Reproduce each record exactly, leaving out no line.

== DATA UNDER STUDY ==

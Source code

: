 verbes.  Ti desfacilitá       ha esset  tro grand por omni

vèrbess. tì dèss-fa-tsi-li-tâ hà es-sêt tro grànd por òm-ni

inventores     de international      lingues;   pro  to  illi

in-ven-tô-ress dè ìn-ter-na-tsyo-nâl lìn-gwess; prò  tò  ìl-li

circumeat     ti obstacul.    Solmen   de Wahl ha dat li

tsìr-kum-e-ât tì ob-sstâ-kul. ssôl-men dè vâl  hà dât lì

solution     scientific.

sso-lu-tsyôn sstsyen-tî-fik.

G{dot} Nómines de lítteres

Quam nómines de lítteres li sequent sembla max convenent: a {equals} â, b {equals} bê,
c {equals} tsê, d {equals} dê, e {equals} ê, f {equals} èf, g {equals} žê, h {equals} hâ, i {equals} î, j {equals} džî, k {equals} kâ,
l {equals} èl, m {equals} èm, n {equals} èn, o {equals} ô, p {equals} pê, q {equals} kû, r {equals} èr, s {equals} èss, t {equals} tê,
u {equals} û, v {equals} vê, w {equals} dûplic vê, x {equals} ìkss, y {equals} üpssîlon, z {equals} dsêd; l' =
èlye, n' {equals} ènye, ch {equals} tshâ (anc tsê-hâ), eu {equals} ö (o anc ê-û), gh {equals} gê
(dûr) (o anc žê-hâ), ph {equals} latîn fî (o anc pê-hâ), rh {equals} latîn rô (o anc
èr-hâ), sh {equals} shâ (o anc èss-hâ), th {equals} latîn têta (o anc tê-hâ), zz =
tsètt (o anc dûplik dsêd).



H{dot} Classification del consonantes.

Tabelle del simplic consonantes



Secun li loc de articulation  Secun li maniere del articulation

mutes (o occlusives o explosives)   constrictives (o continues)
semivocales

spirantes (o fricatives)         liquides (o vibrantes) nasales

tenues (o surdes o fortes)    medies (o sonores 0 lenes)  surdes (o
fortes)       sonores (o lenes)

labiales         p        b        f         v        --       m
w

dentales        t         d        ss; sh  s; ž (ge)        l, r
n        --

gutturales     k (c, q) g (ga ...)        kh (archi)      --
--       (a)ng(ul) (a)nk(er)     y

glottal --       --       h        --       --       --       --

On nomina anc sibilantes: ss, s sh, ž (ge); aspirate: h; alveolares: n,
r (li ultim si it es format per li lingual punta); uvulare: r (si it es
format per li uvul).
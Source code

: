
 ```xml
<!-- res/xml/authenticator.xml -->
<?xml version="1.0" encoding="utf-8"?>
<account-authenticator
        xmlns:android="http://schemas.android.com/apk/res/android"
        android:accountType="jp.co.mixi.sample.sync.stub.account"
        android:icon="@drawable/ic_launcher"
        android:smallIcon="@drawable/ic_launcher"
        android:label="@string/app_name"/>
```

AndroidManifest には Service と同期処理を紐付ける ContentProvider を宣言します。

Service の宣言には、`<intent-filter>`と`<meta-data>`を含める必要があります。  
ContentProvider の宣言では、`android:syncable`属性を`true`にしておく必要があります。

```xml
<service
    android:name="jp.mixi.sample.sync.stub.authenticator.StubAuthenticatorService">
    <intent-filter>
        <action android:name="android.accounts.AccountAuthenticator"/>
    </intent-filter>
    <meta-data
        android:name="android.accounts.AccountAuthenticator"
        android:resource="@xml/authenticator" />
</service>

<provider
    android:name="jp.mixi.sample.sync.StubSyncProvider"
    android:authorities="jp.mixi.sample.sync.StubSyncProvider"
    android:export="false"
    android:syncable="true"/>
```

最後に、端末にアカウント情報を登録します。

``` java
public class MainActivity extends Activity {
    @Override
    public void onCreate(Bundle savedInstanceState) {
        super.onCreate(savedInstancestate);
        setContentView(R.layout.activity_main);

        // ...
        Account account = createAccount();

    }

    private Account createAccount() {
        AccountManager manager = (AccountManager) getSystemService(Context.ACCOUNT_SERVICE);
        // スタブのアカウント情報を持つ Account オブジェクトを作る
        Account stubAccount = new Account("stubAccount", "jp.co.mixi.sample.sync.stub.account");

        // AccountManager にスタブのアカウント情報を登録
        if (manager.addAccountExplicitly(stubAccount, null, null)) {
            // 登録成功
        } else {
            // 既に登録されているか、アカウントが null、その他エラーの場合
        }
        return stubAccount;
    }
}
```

===

PROBLEM SOLUTION:
Source code

: verbes.  Ti desfacilitá       ha esset  tro grand por omni

vèrbess. tì dèss-fa-tsi-li-tâ hà es-sêt tro grànd por òm-ni

inventores     de international      lingues;   pro  to  illi

in-ven-tô-ress dè ìn-ter-na-tsyo-nâl lìn-gwess; prò  tò  ìl-li

circumeat     ti obstacul.    Solmen   de Wahl ha dat li

tsìr-kum-e-ât tì ob-sstâ-kul. ssôl-men dè vâl  hà dât lì

solution     scientific.

sso-lu-tsyôn sstsyen-tî-fik.

G{dot} Nómines de lítteres

Quam nómines de lítteres li sequent sembla max convenent: a {equals} â, b {equals} bê,
c {equals} tsê, d {equals} dê, e {equals} ê, f {equals} èf, g {equals} žê, h {equals} hâ, i {equals} î, j {equals} džî, k {equals} kâ,
l {equals} èl, m {equals} èm, n {equals} èn, o {equals} ô, p {equals} pê, q {equals} kû, r {equals} èr, s {equals} èss, t {equals} tê,
u {equals} û, v {equals} vê, w {equals} dûplic vê, x {equals} ìkss, y {equals} üpssîlon, z {equals} dsêd; l' =
èlye, n' {equals} ènye, ch {equals} tshâ (anc tsê-hâ), eu {equals} ö (o anc ê-û), gh {equals} gê
(dûr) (o anc žê-hâ), ph {equals} latîn fî (o anc pê-hâ), rh {equals} latîn rô (o anc
èr-hâ), sh {equals} shâ (o anc èss-hâ), th {equals} latîn têta (o anc tê-hâ), zz =
tsètt (o anc dûplik dsêd).



H{dot} Classification del consonantes.

Tabelle del simplic consonantes



Secun li loc de articulation  Secun li maniere del articulation

mutes (o occlusives o explosives)   constrictives (o continues)
semivocales

spirantes (o fricatives)         liquides (o vibrantes) nasales

tenues (o surdes o fortes)    medies (o sonores 0 lenes)  surdes (o
fortes)       sonores (o lenes)

labiales         p        b        f         v        --       m
w

dentales        t         d        ss; sh  s; ž (ge)        l, r
n        --

gutturales     k (c, q) g (ga ...)        kh (archi)      --
--       (a)ng(ul) (a)nk(er)     y

glottal --       --       h        --       --       --       --

On nomina anc sibilantes: ss, s sh, ž (ge); aspirate: h; alveolares: n,
r (li ultim si it es format per li lingual punta); uvulare: r (si it es
format per li uvul).
Source code

:
 ```xml
<!-- res/xml/authenticator.xml -->
<?xml version="1.0" encoding="utf-8"?>
<account-authenticator
        xmlns:android="http://schemas.android.com/apk/res/android"
        android:accountType="jp.co.mixi.sample.sync.stub.account"
        android:icon="@drawable/ic_launcher"
        android:smallIcon="@drawable/ic_launcher"
        android:label="@string/app_name"/>
```

AndroidManifest には Service と同期処理を紐付ける ContentProvider を宣言します。

Service の宣言には、`<intent-filter>`と`<meta-data>`を含める必要があります。  
ContentProvider の宣言では、`android:syncable`属性を`true`にしておく必要があります。

```xml
<service
    android:name="jp.mixi.sample.sync.stub.authenticator.StubAuthenticatorService">
    <intent-filter>
        <action android:name="android.accounts.AccountAuthenticator"/>
    </intent-filter>
    <meta-data
        android:name="android.accounts.AccountAuthenticator"
        android:resource="@xml/authenticator" />
</service>

<provider
    android:name="jp.mixi.sample.sync.StubSyncProvider"
    android:authorities="jp.mixi.sample.sync.StubSyncProvider"
    android:export="false"
    android:syncable="true"/>
```

最後に、端末にアカウント情報を登録します。

``` java
public class MainActivity extends Activity {
    @Override
    public void onCreate(Bundle savedInstanceState) {
        super.onCreate(savedInstancestate);
        setContentView(R.layout.activity_main);

        // ...
        Account account = createAccount();

    }

    private Account createAccount() {
        AccountManager manager = (AccountManager) getSystemService(Context.ACCOUNT_SERVICE);
        // スタブのアカウント情報を持つ Account オブジェクトを作る
        Account stubAccount = new Account("stubAccount", "jp.co.mixi.sample.sync.stub.account");

        // AccountManager にスタブのアカウント情報を登録
        if (manager.addAccountExplicitly(stubAccount, null, null)) {
            // 登録成功
        } else {
            // 既に登録されているか、アカウントが null、その他エラーの場合
        }
        return stubAccount;
    }
}
```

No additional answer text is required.